▶ **Your goal**
This exercise calls for copying every line below that holds the word "saved".

(Source records)
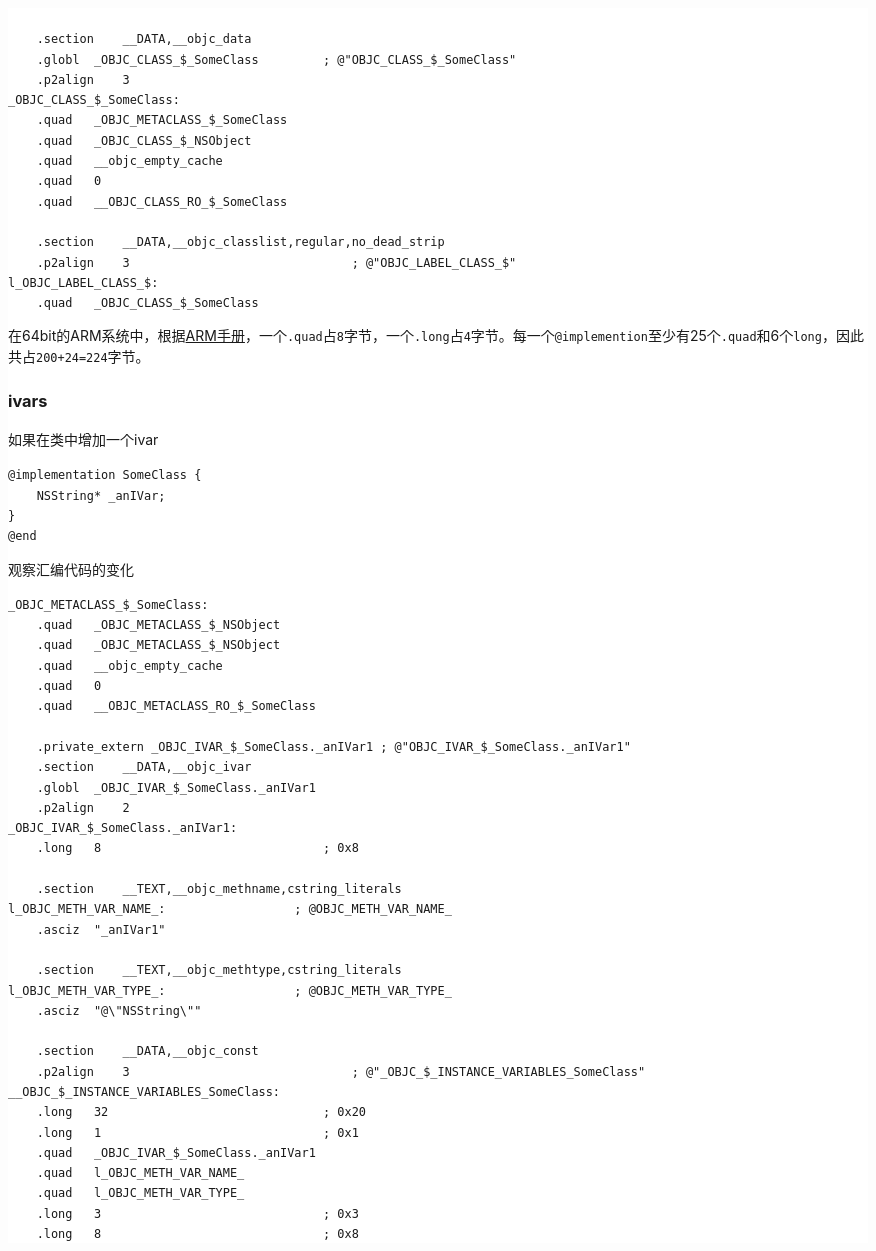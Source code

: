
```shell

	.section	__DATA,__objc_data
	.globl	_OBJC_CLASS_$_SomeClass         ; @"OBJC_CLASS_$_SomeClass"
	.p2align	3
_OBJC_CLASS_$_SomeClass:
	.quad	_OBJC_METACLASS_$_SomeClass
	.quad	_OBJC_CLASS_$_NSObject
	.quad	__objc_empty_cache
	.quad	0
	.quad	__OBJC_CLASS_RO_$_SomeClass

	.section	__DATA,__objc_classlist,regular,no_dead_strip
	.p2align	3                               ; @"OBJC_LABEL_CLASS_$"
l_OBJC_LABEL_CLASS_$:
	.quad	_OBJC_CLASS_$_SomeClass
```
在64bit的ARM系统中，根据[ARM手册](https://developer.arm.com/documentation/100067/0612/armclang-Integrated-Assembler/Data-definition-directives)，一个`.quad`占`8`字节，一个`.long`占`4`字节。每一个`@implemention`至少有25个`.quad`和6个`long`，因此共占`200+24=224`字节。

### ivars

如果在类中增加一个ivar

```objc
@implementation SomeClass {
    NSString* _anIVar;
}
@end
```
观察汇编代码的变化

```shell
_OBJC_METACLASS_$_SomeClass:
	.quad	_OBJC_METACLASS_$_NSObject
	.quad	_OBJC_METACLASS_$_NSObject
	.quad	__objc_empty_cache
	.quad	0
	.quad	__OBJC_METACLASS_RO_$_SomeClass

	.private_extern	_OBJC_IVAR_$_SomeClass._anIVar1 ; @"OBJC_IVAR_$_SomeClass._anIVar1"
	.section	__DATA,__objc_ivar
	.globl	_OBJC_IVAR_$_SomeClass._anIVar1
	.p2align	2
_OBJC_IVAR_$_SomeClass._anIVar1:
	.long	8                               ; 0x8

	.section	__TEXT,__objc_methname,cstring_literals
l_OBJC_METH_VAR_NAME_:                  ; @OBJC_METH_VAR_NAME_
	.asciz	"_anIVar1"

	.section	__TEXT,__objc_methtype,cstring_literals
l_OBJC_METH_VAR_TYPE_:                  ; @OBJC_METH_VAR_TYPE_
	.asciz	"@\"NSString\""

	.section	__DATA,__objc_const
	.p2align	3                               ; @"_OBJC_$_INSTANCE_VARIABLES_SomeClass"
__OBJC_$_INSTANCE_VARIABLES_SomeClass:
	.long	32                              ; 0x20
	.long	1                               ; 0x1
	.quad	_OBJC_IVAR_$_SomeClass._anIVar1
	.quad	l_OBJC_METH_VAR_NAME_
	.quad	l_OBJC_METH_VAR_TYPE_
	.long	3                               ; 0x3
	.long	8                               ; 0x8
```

* * *

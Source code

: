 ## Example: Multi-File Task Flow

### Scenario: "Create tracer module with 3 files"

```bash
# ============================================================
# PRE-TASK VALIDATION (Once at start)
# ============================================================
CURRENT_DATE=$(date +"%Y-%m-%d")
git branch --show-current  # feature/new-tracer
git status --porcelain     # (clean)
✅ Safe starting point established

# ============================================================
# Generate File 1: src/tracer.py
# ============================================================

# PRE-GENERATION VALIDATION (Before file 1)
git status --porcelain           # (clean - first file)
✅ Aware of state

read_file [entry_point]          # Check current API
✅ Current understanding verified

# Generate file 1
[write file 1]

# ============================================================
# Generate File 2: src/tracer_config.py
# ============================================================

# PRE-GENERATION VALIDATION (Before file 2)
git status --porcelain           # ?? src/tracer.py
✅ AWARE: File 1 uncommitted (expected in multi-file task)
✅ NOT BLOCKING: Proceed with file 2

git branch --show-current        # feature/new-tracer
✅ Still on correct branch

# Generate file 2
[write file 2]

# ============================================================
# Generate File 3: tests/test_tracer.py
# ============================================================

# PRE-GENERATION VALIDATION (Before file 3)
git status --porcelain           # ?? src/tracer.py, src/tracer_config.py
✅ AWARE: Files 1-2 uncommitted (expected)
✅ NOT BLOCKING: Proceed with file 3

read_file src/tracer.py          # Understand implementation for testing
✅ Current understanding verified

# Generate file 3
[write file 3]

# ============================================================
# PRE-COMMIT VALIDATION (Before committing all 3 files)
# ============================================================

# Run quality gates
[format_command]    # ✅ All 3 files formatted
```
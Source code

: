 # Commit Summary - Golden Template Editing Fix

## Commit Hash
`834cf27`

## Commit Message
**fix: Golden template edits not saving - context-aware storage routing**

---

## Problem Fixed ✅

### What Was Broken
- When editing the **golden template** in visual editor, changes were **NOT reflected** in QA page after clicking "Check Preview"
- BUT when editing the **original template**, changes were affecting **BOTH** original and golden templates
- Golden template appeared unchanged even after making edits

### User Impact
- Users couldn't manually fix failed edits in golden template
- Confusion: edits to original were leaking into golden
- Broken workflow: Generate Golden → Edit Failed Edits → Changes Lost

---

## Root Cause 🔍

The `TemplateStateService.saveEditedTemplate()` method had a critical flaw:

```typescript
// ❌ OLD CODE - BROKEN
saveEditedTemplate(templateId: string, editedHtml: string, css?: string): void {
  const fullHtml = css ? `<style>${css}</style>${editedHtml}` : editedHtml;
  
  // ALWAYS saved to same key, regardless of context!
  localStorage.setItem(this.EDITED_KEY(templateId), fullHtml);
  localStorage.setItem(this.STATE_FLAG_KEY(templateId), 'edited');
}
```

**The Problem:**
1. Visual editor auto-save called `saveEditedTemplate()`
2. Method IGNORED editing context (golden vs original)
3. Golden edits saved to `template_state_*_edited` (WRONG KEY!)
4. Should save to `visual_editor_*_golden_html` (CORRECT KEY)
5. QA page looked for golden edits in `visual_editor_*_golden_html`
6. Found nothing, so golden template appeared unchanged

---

...

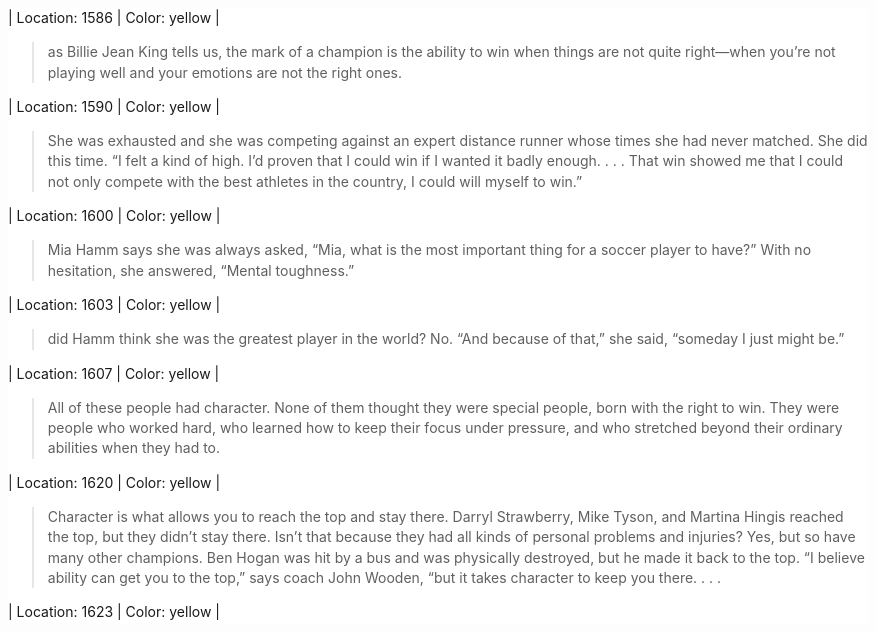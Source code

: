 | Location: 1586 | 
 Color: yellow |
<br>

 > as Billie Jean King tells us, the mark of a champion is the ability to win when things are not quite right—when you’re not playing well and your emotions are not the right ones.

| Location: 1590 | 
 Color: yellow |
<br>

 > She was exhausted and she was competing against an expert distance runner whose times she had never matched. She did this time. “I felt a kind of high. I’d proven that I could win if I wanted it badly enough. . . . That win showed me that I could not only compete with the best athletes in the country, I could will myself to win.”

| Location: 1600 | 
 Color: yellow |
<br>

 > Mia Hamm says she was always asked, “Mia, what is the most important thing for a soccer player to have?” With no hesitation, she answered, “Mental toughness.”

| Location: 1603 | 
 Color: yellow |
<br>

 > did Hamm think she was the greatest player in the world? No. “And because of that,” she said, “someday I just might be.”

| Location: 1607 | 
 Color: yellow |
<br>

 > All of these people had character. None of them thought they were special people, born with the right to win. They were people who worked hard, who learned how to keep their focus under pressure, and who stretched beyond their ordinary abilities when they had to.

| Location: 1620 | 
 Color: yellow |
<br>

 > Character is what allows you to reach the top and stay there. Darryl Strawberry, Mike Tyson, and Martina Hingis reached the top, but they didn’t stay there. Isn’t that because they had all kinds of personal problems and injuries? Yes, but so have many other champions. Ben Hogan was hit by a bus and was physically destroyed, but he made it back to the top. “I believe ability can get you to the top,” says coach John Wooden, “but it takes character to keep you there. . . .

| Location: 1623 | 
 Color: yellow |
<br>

▶ **Task result**
  // ALWAYS saved to same key, regardless of context!
3. Golden edits saved to `template_state_*_edited` (WRONG KEY!)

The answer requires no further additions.